O cenário do Ipea considera que a economia americana vai
desacelerar e crescer apenas 0,5% neste ano, gerando um desaquecimento
da economia mundial, que avançaria 3,5% em 2008. Além
disso, a contribuição da demanda interna para o “ponto
médio” de 4,7% será de 7,3 pontos percentuais
enquanto o setor externo geraria contribuição negativa
de 2,6 pontos percentuais.
O Ipea afirma que o desempenho da economia brasileira dependerá
da evolução da crise americana e um “possível
excesso de demanda sobre a oferta”. Uma recessão americana
afetaria o Brasil com a queda da atividade mundial, redução
da demanda pelas exportações do País, e aversão
global ao risco, o que inverteria o fluxo de capitais e geraria
uma desvalorização. O texto também alerta para
os efeitos do forte ritmo da demanda interna.
Consumo continuará em alta, aponta
CNI
Na esteira das previsões do Banco Central e dos analistas
de mercado, a Confederação Nacional da Indústria
(CNI) elevou ontem a projeção de inflação
medida pelo IPCA em 2008, de 4,1% para 4,7%. No Informe Conjuntural
do primeiro trimestre, a CNI afirma que o fato de o crescimento
da economia estar ancorado na maior expansão do consumo das
famílias dos últimos 11 anos traz incertezas quanto
à trajetória futura da inflação. A entidade
revisou de 6,2% para 7,5% a previsão de crescimento dos gastos
dos consumidores. Mesmo com os números de inflação
revisados, o Informe Conjuntural afirma que não há
sinais de disseminação do aumento de preços.

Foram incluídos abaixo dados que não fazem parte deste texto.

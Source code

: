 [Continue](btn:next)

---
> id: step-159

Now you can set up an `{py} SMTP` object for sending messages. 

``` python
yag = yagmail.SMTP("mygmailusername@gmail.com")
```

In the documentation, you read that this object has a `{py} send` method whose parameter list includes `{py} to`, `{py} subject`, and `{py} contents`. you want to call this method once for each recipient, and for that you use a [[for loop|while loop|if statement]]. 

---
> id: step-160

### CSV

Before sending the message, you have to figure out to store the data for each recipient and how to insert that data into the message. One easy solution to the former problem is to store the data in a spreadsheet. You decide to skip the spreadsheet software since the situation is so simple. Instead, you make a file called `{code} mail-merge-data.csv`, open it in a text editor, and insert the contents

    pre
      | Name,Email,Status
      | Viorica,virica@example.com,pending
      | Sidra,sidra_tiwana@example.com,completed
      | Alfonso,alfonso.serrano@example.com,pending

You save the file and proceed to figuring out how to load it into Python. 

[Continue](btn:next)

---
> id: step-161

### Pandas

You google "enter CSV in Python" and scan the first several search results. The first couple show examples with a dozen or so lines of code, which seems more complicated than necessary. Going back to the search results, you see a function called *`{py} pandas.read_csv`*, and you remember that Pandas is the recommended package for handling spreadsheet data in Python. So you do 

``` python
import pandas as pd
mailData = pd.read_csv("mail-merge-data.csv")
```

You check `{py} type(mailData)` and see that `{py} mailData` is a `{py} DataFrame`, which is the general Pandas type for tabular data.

Apesar de o consumo das famílias ganhar uma participação
maior na composição no Produto Interno Bruto (PIB),
a CNI manteve em 5% a sua estimativa de expansão da economia
para este ano. Isso porque elevou para 2,3 pontos percentuais negativos
a previsão de participação do setor externo
na formação do PIB.
A CNI subiu a estimativa de exportações de US$ 175
bilhões para US$ 190 bilhões e das importações,
de US$ 140 bilhões para US$ 165 bilhões. A previsão
de superávit comercial foi mantida em US$ 25 bilhões.